A. sinensis contains a high amount of carbohydrates, which are a group of reducing sugars and polysaccharides. As we know, plant polysaccharides have become a new research hotpot in recent years for their high bioactivity and low toxicity [12], such as Ziziphus jujuba Mill. polysaccharides [13], Dioscorea spp. polysaccharides [14], Lycium barbarum polysaccharides [15], and Panax ginseng C. A. Meyer polysaccharides [16], as well as Angelica sinensis polysaccharides (ASPs) [4]. Recent phytochemical and pharmacological studies have demonstrated that the diverse activities mentioned above, including hematopoiesis [17, 18], immunomodulation [19, 20], antitumor [21, 22], antioxidant [23, 24], and radioprotection [3, 25], are mainly attributed to the polysaccharides extracted from the root of A. sinensis.

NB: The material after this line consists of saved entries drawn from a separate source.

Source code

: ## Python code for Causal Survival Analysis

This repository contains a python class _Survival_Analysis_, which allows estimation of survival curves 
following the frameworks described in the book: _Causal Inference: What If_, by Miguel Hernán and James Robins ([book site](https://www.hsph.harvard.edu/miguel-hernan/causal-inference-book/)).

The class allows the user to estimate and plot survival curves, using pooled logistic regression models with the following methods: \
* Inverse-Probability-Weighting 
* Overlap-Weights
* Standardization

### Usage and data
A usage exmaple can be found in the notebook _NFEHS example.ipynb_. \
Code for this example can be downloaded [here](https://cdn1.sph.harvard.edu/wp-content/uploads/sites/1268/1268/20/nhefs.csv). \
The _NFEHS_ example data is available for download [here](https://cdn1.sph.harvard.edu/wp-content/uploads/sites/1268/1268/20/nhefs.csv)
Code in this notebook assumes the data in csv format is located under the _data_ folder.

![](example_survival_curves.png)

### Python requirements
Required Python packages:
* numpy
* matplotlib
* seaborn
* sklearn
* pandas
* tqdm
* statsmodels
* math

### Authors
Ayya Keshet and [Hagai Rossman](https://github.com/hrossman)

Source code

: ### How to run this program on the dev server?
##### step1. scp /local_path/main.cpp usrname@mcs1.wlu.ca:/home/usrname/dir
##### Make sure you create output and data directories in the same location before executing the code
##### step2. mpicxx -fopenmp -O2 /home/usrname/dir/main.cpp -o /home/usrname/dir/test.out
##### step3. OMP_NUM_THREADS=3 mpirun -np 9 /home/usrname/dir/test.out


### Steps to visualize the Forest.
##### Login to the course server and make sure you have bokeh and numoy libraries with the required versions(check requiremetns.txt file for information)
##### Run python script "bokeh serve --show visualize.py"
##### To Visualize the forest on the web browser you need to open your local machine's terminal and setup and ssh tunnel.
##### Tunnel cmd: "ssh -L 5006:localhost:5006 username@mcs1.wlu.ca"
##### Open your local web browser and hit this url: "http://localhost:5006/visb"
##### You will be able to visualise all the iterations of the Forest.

To our knowledge, no review concerning ASPs is available. Therefore, we systematically summarized the related research findings of the past two decades and provided comprehensive insights into the physicochemical properties, structural characteristics, pharmacological effects and application prospects of A. sinensis polysaccharides, providing detailed reference for the study about their structure–bioactivity relationships, the exploration of commercial applications and potential uses in functional foods as well.

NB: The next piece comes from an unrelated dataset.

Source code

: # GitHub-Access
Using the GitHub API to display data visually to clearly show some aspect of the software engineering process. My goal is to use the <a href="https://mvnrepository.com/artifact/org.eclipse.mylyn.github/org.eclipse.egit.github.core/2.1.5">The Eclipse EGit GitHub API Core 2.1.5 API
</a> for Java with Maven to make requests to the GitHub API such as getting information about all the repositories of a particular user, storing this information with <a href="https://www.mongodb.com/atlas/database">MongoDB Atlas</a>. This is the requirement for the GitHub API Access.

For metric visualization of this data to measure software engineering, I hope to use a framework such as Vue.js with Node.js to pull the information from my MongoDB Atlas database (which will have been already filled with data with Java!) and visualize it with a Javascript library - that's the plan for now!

Procedures of extraction and purification

Among the functional components of A. sinensis, polysaccharides are the most important active constituents as they exert different biological effects and potential health benefits [4, 26]. Adequate procedures have been designed to obtain pure A. sinensis polysaccharides which could be chemically characterized and accurately tested in vitro and in vivo assays [27, 28].

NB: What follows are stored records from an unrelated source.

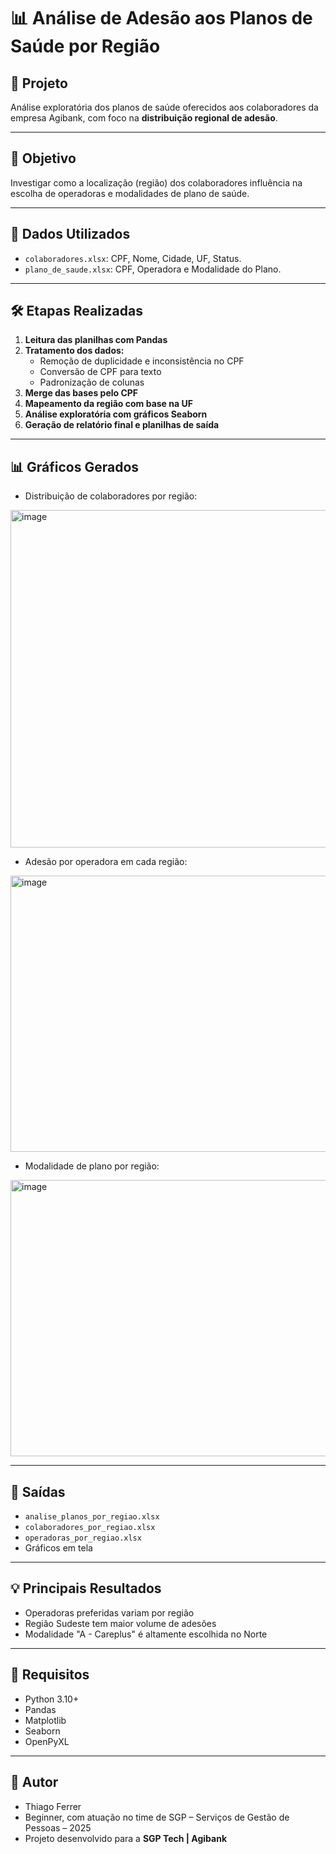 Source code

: # 📊 Análise de Adesão aos Planos de Saúde por Região

## 📁 Projeto
Análise exploratória dos planos de saúde oferecidos aos colaboradores da empresa Agibank, com foco na **distribuição regional de adesão**.

---

## 📌 Objetivo
Investigar como a localização (região) dos colaboradores influência na escolha de operadoras e modalidades de plano de saúde.

---

## 🧩 Dados Utilizados
- `colaboradores.xlsx`: CPF, Nome, Cidade, UF, Status.
- `plano_de_saude.xlsx`: CPF, Operadora e Modalidade do Plano.

---

## 🛠️ Etapas Realizadas

1. **Leitura das planilhas com Pandas**
2. **Tratamento dos dados:**
   - Remoção de duplicidade e inconsistência no CPF
   - Conversão de CPF para texto
   - Padronização de colunas
3. **Merge das bases pelo CPF**
4. **Mapeamento da região com base na UF**
5. **Análise exploratória com gráficos Seaborn**
6. **Geração de relatório final e planilhas de saída**

---

## 📊 Gráficos Gerados

- Distribuição de colaboradores por região:
<img width="900" height="540" alt="image" src="https://github.com/user-attachments/assets/f225c9cf-2199-4672-9105-3a74a4b66ef9" />

- Adesão por operadora em cada região:
<img width="900" height="442" alt="image" src="https://github.com/user-attachments/assets/af0c4e99-8c92-4cda-8bbf-7080a949969b" />

- Modalidade de plano por região:
<img width="900" height="442" alt="image" src="https://github.com/user-attachments/assets/164adf2b-6edc-49cf-9d75-a98e8c88e1de" />

---

## 📁 Saídas

- `analise_planos_por_regiao.xlsx`
- `colaboradores_por_regiao.xlsx`
- `operadoras_por_regiao.xlsx`
- Gráficos em tela

---

## 💡 Principais Resultados

- Operadoras preferidas variam por região
- Região Sudeste tem maior volume de adesões
- Modalidade "A - Careplus" é altamente escolhida no Norte

---

## 🧠 Requisitos

- Python 3.10+
- Pandas
- Matplotlib
- Seaborn
- OpenPyXL

---

## 👤 Autor

- Thiago Ferrer  
- Beginner, com atuação no time de SGP – Serviços de Gestão de Pessoas – 2025  
- Projeto desenvolvido para a **SGP Tech | Agibank**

In general, different procedures were usually used in ASPs extraction (Fig. 1). First, the dried roots were ground to a fine powder and defatted by refluxing with a chloroform: methanol (2:1) mixture. Oligosaccharides and small coloring molecules were further removed by refluxing with 80% ethanol at room temperature. The filtered and dried residues were then used to extract the water-soluble polysaccharide mixture using different methods [29]. Basically, moderate extraction conditions were adopted to separate the outer layer of the cell wall from the inner layer, without altering polysaccharide materials [30]. Traditional hot or boiling water extraction is the classical and probably the most convenient method in the laboratory and industrial extraction of plant polysaccharides. It is widely used to extract ASPs. Hot water (80–100 °C for 120–180 min, with a solvent-to-material ratio of 5–10, over two or five extraction rounds) was proved to be the most proper extraction solvent to prepare ASPs. Ai et al. analyzed the influence of different parameters, including extraction time, extraction temperatures, solid/liquid ratio and number of extraction cycles on ASPs yields using an orthogonal array experimental design (OAD) model and found that the maximum polysaccharide yields were obtained in 180 min, 4 cycles with a 1:6 solid/liquid ratio mix in boiling water [31]. According to a recent study, the acidic extraction for ASPs after water extraction was also used to obtain different polysaccharide fractions. For instance, Sun et al. (2016) extracted polysaccharides from the A. sinensis root using pH 4.50 solutions at 85 °C, allowing the structures of these fractions to be analyzed by methylation, GC–MS and NMR [3].

figure 1

Schematic representation of the extraction, purification, biological activities and industrial applications of Angelica sinensis polysaccharides

The A. sinensis has rigid cell walls and some polysaccharides are structural components of the cell walls or exist in the cell. Therefore, breaking up cell wall of A. sinensis could release polysaccharides easily and improve the extraction yield. Some different technologies could improve the extraction efficiencies, including microwave-assisted treatments and ultrasonic processing [32]. Zhao et al. identified the optimum operational conditions for maximizing polysaccharides yield through response surface methodology as ultrasound power 180 W, ultrasound time 45 min using a water: material ratio (w:w) of 7:1 at 90 °C. Under these conditions, 6.96% of ASPs were achieved [33]. Meanwhile, Tian et al. reported that up to 21.89 ± 0.21% of ASPs were obtained under the optimum extraction conditions as water/raw material ratio 43.31 mL/g, ultrasonic time 28.06 min, power 396.83 W, proving the contribution of ultrasound in polysaccharide extraction [25]. Another extraction method, microwave-assisted extraction, was also frequently used. Li et al. extracted ASPs using distilled water under optimal extraction conditions, including a microwave power of 500 W, microwave time of 20 min, water: material ratio (w:w) of 15:1 at room temperature [34]. In summary, different assisted extraction methods or combined process have been developed to improve the extraction efficiency of ASPs, shorten the processing time and reduce solvent consumption and energy requirements.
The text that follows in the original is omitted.